Author: Wei Li <dragonli@cn.ibm.com>
Abstract
The IBM® Cloud Infrastructure Center is an Infrastructure-as-a-Service (IaaS) offering on IBM Z® and IBM® LinuxONE platforms. The blog provides best practices and recommendations of how to use backup and restore in a Cloud Infrastructure Center 1.2.0 standalone deployment environment.
Objective
The backup feature is to back up the essential Cloud Infrastructure Center data, and the restore feature is to recover Cloud Infrastructure Center data that was previously backed up, so you can restore your system to a working state after data corruption or data loss. The backup and restore features are not only useful in a disaster recovery case, but as well, during a version upgrade of Cloud Infrastructure Center.
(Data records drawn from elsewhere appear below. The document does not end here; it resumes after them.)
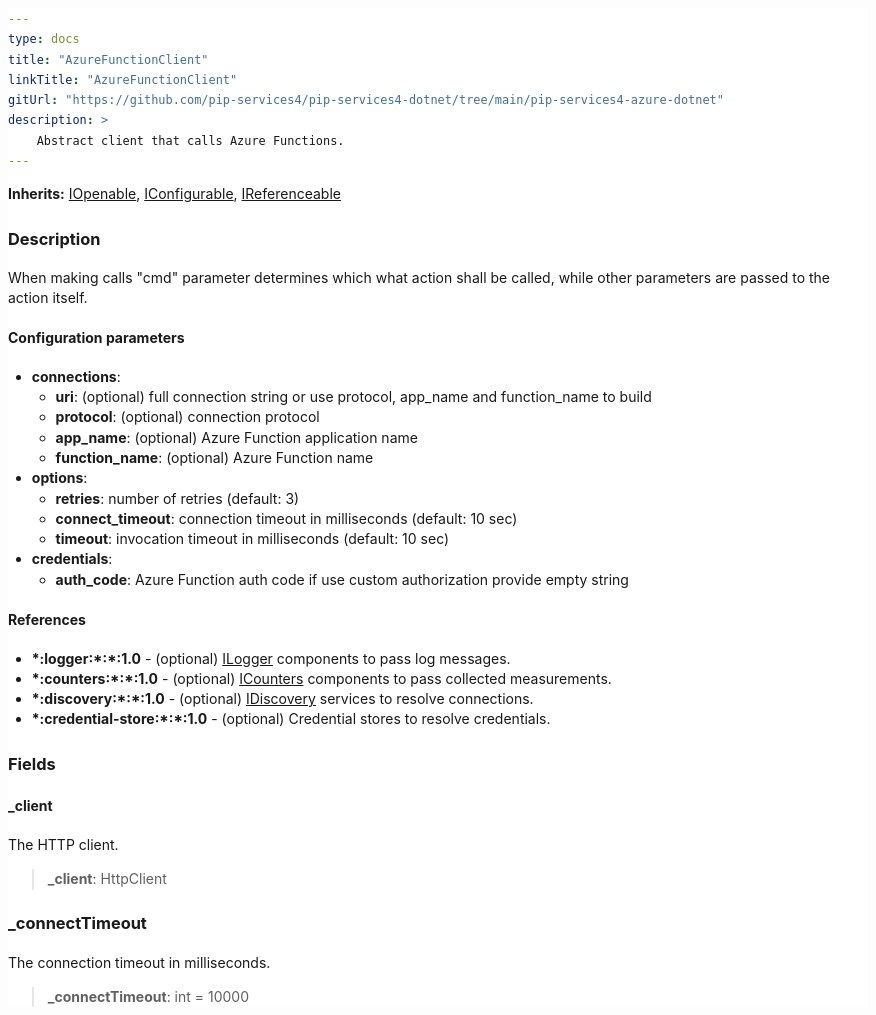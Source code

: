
 ```yaml
---
type: docs
title: "AzureFunctionClient"
linkTitle: "AzureFunctionClient"
gitUrl: "https://github.com/pip-services4/pip-services4-dotnet/tree/main/pip-services4-azure-dotnet"
description: >
    Abstract client that calls Azure Functions.
---
```


**Inherits:** [IOpenable](../../../components/run/iopenable), [IConfigurable](../../../components/config/iconfigurable), [IReferenceable](../../../components/refer/ireferenceable)

### Description
When making calls "cmd" parameter determines which what action shall be called, while
other parameters are passed to the action itself.


#### Configuration parameters

- **connections**:                   
    - **uri**: (optional) full connection string or use protocol, app_name and function_name to build
    - **protocol**: (optional) connection protocol
    - **app_name**: (optional) Azure Function application name
    - **function_name**: (optional) Azure Function name
- **options**:
     - **retries**: number of retries (default: 3)
     - **connect_timeout**: connection timeout in milliseconds (default: 10 sec)
     - **timeout**: invocation timeout in milliseconds (default: 10 sec)
- **credentials**:
    - **auth_code**: Azure Function auth code if use custom authorization provide empty string

#### References
- **\*:logger:\*:\*:1.0** - (optional) [ILogger](../../../observability/log/ilogger) components to pass log messages.
- **\*:counters:\*:\*:1.0** - (optional) [ICounters](../../../observability/count/icounters) components to pass collected measurements.
- **\*:discovery:\*:\*:1.0** - (optional) [IDiscovery](../../../config/connect/idiscovery) services to resolve connections.
- **\*:credential-store:\*:\*:1.0** - (optional) Credential stores to resolve credentials.

### Fields

<span class="hide-title-link">

#### _client
The HTTP client.
> **_client**: HttpClient

### _connectTimeout
The connection timeout in milliseconds.
> **_connectTimeout**: int = 10000
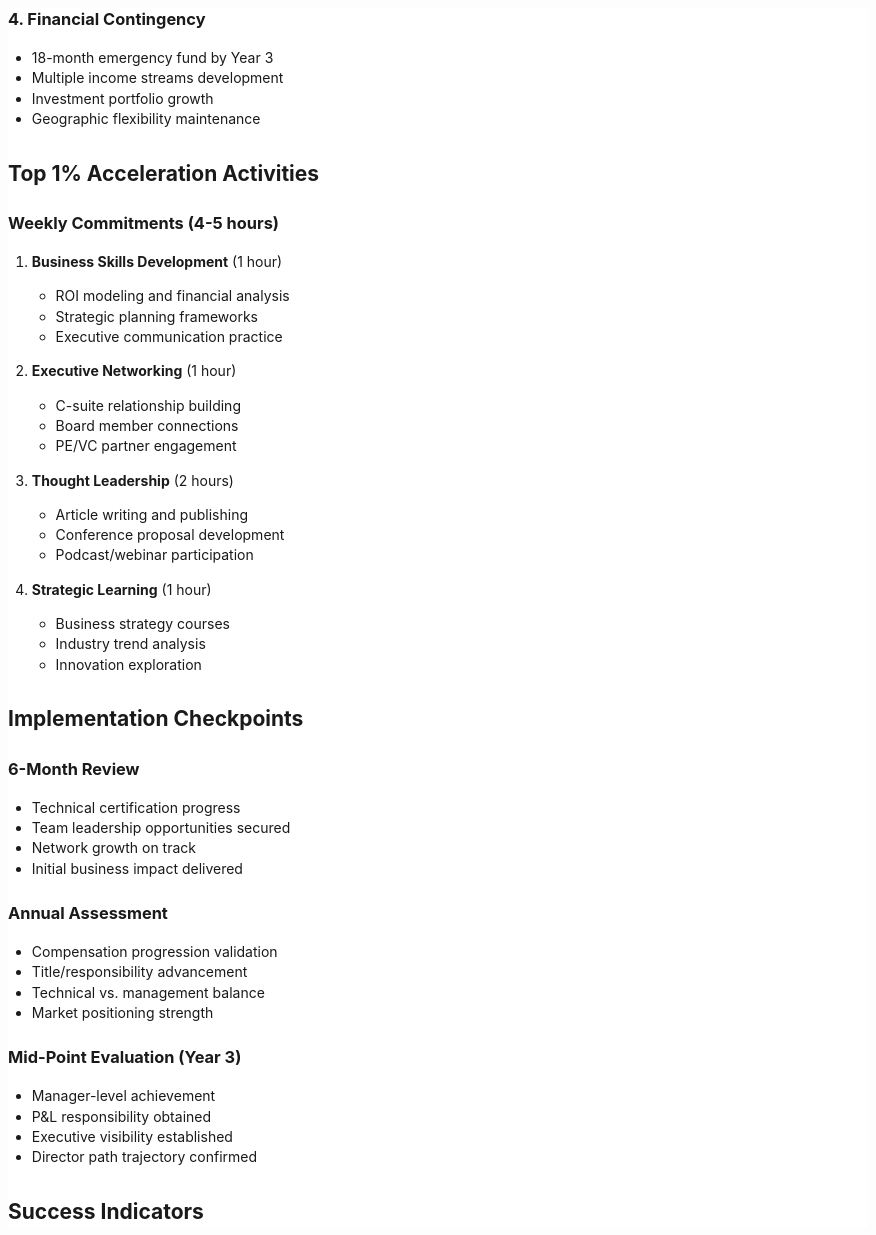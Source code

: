 ### 4. Financial Contingency
- 18-month emergency fund by Year 3
- Multiple income streams development
- Investment portfolio growth
- Geographic flexibility maintenance

## Top 1% Acceleration Activities

### Weekly Commitments (4-5 hours)
1. **Business Skills Development** (1 hour)
   - ROI modeling and financial analysis
   - Strategic planning frameworks
   - Executive communication practice

2. **Executive Networking** (1 hour)
   - C-suite relationship building
   - Board member connections
   - PE/VC partner engagement

3. **Thought Leadership** (2 hours)
   - Article writing and publishing
   - Conference proposal development
   - Podcast/webinar participation

4. **Strategic Learning** (1 hour)
   - Business strategy courses
   - Industry trend analysis
   - Innovation exploration

## Implementation Checkpoints

### 6-Month Review
- Technical certification progress
- Team leadership opportunities secured
- Network growth on track
- Initial business impact delivered

### Annual Assessment
- Compensation progression validation
- Title/responsibility advancement
- Technical vs. management balance
- Market positioning strength

### Mid-Point Evaluation (Year 3)
- Manager-level achievement
- P&L responsibility obtained
- Executive visibility established
- Director path trajectory confirmed

## Success Indicators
Backup and restore is a key feature supported on the IBM z/VM® and Red Hat® Enterprise Linux KVM hypervisors since Cloud Infrastructure Center 1.1.2.
Terminologies
DR (Disaster recovery):
DR is an organization's ability to respond to and recover from an event that negatively affects business operations. The event can be a natural disaster, cyber-attack, or other business disruptions. The goal of DR is to enable the organization to regain use of critical systems and IT infrastructure as soon as possible after a disaster.
OpenStack:
OpenStack is an open source cloud computing infrastructure software project to controls large pools of compute, storage, and networking resources throughout a data center, all managed through a dashboard that gives administrators control while empowering their users to provision resources through a web interface.
Cloud Infrastructure Center provides industry-standard OpenStack compatible APIs, and by using the APIs, it is possible to integrate Cloud Infrastructure Center with other Infrastructure-as-aService (IaaS) or Platform-as-a-Service (PaaS) solutions which provide OpenStack integration points.
Nova:
Nova is the OpenStack project that provides a way to provision the compute instances (aka virtual servers).
Neutron:
Neutron is an OpenStack project to provide "networking as a service" between interface devices (e.g., vNICs) managed by other OpenStack services (e.g., nova).
Cinder:
Cinder is a Block Storage service for OpenStack. It's designed to present storage resources to end users that can be consumed by the OpenStack Compute Project (Nova).
Environment
· IBM Cloud Infrastructure Center version 1.2.0 and above
Best practices to back up the Cloud Infrastructure Center data
Before the backup, you need to know what is included in the backup file and what’s not.
The following data is backed up when running the ‘icic-backup’ command on the management node of Cloud Infrastructure Center.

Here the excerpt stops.